I have a two argument function that takes as its first input a triple of pairs of numbers in the form "(a, b)(c, d)(e, f)" (as a character string) and as second argument a pair of numbers (also written as a character string of the form "(a, b)") and outputs a logical that states if the pair (the second argument) is one of the three pairs in the triple (the first argument). I actually wrote two versions:
version1 <- function(x, y){#x is a triple of pairs, y is a pair
pairsfromthistriple <- paste(c("", "(", "("), strsplit(x, split = ")(", fixed = T)[[1]], c(")", ")", ""), sep = "")
y %in% pairsfromthistriple
}
version2 <- function(x, y){#x is triple of pairs, y is pair
y == substr(x, 1, 6) | y == substr(x, 7, 12) | y == substr(x, 13, 18)
}
I want to set this function loose for every triple-of-pairs from a vector of triples an every pair from some vector of pairs using outer
. For here I'll us the following very short vectors:
triples <- c("(1, 2)(3, 4)(5, 6)", "(1, 2)(3, 5)(4, 6)")
names(triples) <- triples
pairs <- c("(5, 6)", "(3, 5)")
names(pairs) <- pairs
So here we go:
test1 <- outer(X = triples, Y = pairs, FUN = version1)
test2 <- outer(X = triples, Y = pairs, FUN = version2)
test2
evaluates to exactly what you expect, but test1
gives a non-sensical output:
> test1
(5, 6) (3, 5)
(1, 2)(3, 4)(5, 6) TRUE FALSE
(1, 2)(3, 5)(4, 6) TRUE FALSE
> test2
(5, 6) (3, 5)
(1, 2)(3, 4)(5, 6) TRUE FALSE
(1, 2)(3, 5)(4, 6) FALSE TRUE
The natural conclusion is that there is an error in version1
, but it is not as simple as that. 'Manually' computing the terms in the matrix using version1
gives:
> version1(triples[1], pairs[1])
[1] TRUE
> version1(triples[1], pairs[2])
[1] FALSE
> version1(triples[2], pairs[1])
[1] FALSE
> version1(triples[2], pairs[2])
[1] TRUE
exactly as it should! So at least part of the fault is with the function outer
. In fact what happens (in this small example it is not so clear, but this is very visible in larger examples) is that outer
correctly computes the first row of its output matrix, but then copies this first row over and over to make up the subsequent rows. Obviously this is not what I want. If I only wanted to compute version1(x, y) for all y in some vector but just one single x, I would have used sapply
rather than outer
.
What is going on here?
CodePudding user response:
Note this detail from the documentation for ?outer
:
X
andY
must be suitable arguments forFUN
. Each will be extended by rep to length the products of the lengths ofX
andY
beforeFUN
is called.
FUN
is called with these two extended vectors as arguments (plus any arguments in...
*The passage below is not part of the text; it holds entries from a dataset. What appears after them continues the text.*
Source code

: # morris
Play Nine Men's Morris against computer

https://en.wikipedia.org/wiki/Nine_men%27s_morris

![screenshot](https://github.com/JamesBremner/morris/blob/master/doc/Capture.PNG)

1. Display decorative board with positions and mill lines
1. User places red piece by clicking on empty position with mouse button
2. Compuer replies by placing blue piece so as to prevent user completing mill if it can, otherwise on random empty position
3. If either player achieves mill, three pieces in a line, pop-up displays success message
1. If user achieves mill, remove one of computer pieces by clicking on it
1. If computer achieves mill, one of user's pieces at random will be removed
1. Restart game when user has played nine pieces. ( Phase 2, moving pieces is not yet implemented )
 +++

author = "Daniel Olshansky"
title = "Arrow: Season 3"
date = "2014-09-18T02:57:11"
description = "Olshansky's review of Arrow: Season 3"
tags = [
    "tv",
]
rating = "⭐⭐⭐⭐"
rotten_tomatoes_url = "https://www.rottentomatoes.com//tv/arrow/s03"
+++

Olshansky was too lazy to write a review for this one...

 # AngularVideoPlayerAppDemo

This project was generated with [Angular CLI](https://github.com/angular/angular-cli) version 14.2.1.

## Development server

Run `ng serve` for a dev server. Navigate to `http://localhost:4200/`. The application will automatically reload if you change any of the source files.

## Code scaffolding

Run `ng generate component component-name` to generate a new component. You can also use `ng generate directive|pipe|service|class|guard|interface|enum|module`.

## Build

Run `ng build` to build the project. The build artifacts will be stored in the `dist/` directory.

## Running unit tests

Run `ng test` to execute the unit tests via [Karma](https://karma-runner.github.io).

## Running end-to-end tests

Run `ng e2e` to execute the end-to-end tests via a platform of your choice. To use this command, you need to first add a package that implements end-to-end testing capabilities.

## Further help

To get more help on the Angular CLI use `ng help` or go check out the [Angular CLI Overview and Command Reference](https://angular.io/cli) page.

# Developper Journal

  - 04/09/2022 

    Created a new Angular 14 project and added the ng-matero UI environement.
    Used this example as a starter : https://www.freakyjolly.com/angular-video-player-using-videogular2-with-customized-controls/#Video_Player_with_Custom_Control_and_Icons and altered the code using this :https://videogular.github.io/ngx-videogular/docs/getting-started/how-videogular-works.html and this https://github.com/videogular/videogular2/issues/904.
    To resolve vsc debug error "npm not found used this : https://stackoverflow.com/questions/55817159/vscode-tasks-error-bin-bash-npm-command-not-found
). It must be a vectorized function (or the name of one) expecting at least two arguments and returning a value with the same length as the first (and the second).
Your version1
function is not vectorized properly like version2
is. You can see this by simply testing it on the original triples
and pairs
vectors, which should both match.
version1(triples, pairs)
#> [1] TRUE FALSE
version2(triples, pairs)
#> (5, 6) (3, 5)
#> TRUE TRUE
Your version1
function seems designed for use with apply()
, because you retrieve a list from strsplit()
but then just take the first element. If you want to maintain the approach of splitting the vector, then you would have to use the apply family of functions. Without using them, you are going to expand the triples
or x
vector into something much longer than y
and you can't do element wise comparison.
However, I would just use something very simple. stringr::str_detect
is already vectorized for string
and pattern
, so you can just use that directly.
library(stringr)
outer(X = triples, Y = pairs, FUN = str_detect)
#> (5, 6) (3, 5)
#> (1, 2)(3, 4)(5, 6) TRUE FALSE
#> (1, 2)(3, 5)(4, 6) FALSE TRUE